In the car, I said, “Nice of you to run Halasz.”
“Did it for myself. Maybe I’d actually have a suspect. But should life be easy?” He started up the car. “So what do you think about Gurnsey’s choice in women?”
I said, “Cerillos and Blunt are highly educated and extremely bright. Other than that, it doesn’t seem as if he went for a type.”
“More like who he could pick up and put against a wall. You find Cerillos any more interesting than Blunt?”
I shook my head.
“Damn,” he said. “Great minds moving in the same futile direction. How about the fact that the other women dumped Gurnsey but Gurnsey dumped Cerillos?”
“She could’ve told us different,” I said. “Maybe some of the others did.”
“Making themselves look good. Good point. Unfortunately.”
He phoned Reed, told him to add the Proud Rooster to his canvass list.
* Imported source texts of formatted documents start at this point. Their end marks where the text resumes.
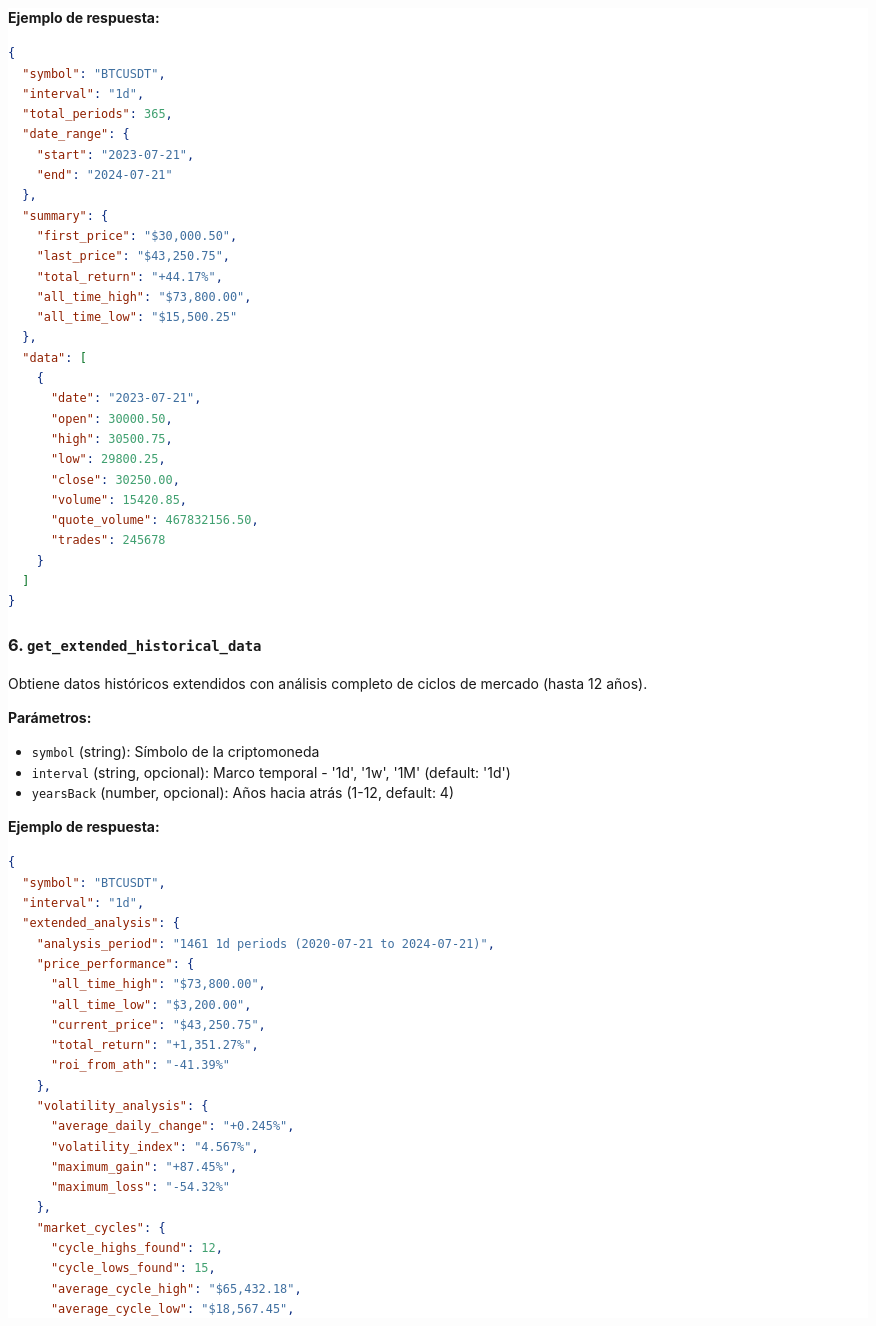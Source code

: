**Ejemplo de respuesta:**
```json
{
  "symbol": "BTCUSDT",
  "interval": "1d",
  "total_periods": 365,
  "date_range": {
    "start": "2023-07-21",
    "end": "2024-07-21"
  },
  "summary": {
    "first_price": "$30,000.50",
    "last_price": "$43,250.75",
    "total_return": "+44.17%",
    "all_time_high": "$73,800.00",
    "all_time_low": "$15,500.25"
  },
  "data": [
    {
      "date": "2023-07-21",
      "open": 30000.50,
      "high": 30500.75,
      "low": 29800.25,
      "close": 30250.00,
      "volume": 15420.85,
      "quote_volume": 467832156.50,
      "trades": 245678
    }
  ]
}
```

### 6. `get_extended_historical_data`
Obtiene datos históricos extendidos con análisis completo de ciclos de mercado (hasta 12 años).

**Parámetros:**
- `symbol` (string): Símbolo de la criptomoneda
- `interval` (string, opcional): Marco temporal - '1d', '1w', '1M' (default: '1d')  
- `yearsBack` (number, opcional): Años hacia atrás (1-12, default: 4)

**Ejemplo de respuesta:**
```json
{
  "symbol": "BTCUSDT",
  "interval": "1d",
  "extended_analysis": {
    "analysis_period": "1461 1d periods (2020-07-21 to 2024-07-21)",
    "price_performance": {
      "all_time_high": "$73,800.00",
      "all_time_low": "$3,200.00",
      "current_price": "$43,250.75",
      "total_return": "+1,351.27%",
      "roi_from_ath": "-41.39%"
    },
    "volatility_analysis": {
      "average_daily_change": "+0.245%",
      "volatility_index": "4.567%",
      "maximum_gain": "+87.45%",
      "maximum_loss": "-54.32%"
    },
    "market_cycles": {
      "cycle_highs_found": 12,
      "cycle_lows_found": 15,
      "average_cycle_high": "$65,432.18",
      "average_cycle_low": "$18,567.45",
```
Reed said, “Sure, it’s right on the way, just finished at Shutters and Loew’s. No one remembers Gurnsey. I also called a few animal shelters, see if anyone adopted two pit mixes. Waste of time, L.T. Pits and Chihuahuas make up a big proportion of roundups, we’re talking thousands of dogs. Record keeping is sketchy and we have no idea when these two dogs were actually acquired. Plus, they could’ve come from another source—puppy-milled, bred for fighting, bought in a parking lot.”
“A dog’s life,” said Milo.
“On the bright side, Sean had good luck with Roget’s phone records, they’re coming tomorrow.”
“Fingers crossed, Moses.”
“Speaking of crosses,” said Reed, “be nice to crucify this bastard.”
CHAPTER
18
We stopped for coffee at a diner on Moorpark near Fulton. Twenty-year-old retro refit of what had once been a chain restaurant. Two decades of paradigm shift made it an L.A. antiquity.
The place was thinly occupied and smelled of vintage grease. Pastries revolved in a slo-mo, sugar-flecked case. Milo glanced at them, contemplated, shook his head.
A middle-aged waitress in a too-tight brown dress came over smiling, took our coffee order, and straightened her lips when Milo said, “Just coffee.”
“We’ve got nice pies, boys.”
Milo glanced at the menu. “Okay, throw in a slice of your ‘famous berry-merry.’ ”
“There you go, bone-apperteet.”
“Is it really famous?”
“Sure,” she said. “Isn’t everything, nowadays?”
—
A copper-colored thermal pitcher, two mugs, and a wedge of pie bleeding crimson on two sides arrived moments later.
Milo’s fork descended like a hawk blitzing a nest of hatchlings. Half the pie vanished before he put it back down.
“Cerillos just put our working hypothesis into words: Gurnsey demeaned the wrong woman. Likely one who knew the Benedict house. But maybe not because she’d partied there, because she once owned it.”
“Mrs. Ansar?”
“Why not, Alex? Same scenario Joan Blunt described: cheating husband, nasty divorce, time for some fun. How about calling your judge buddy and finding out when Mrs. A. left the country.”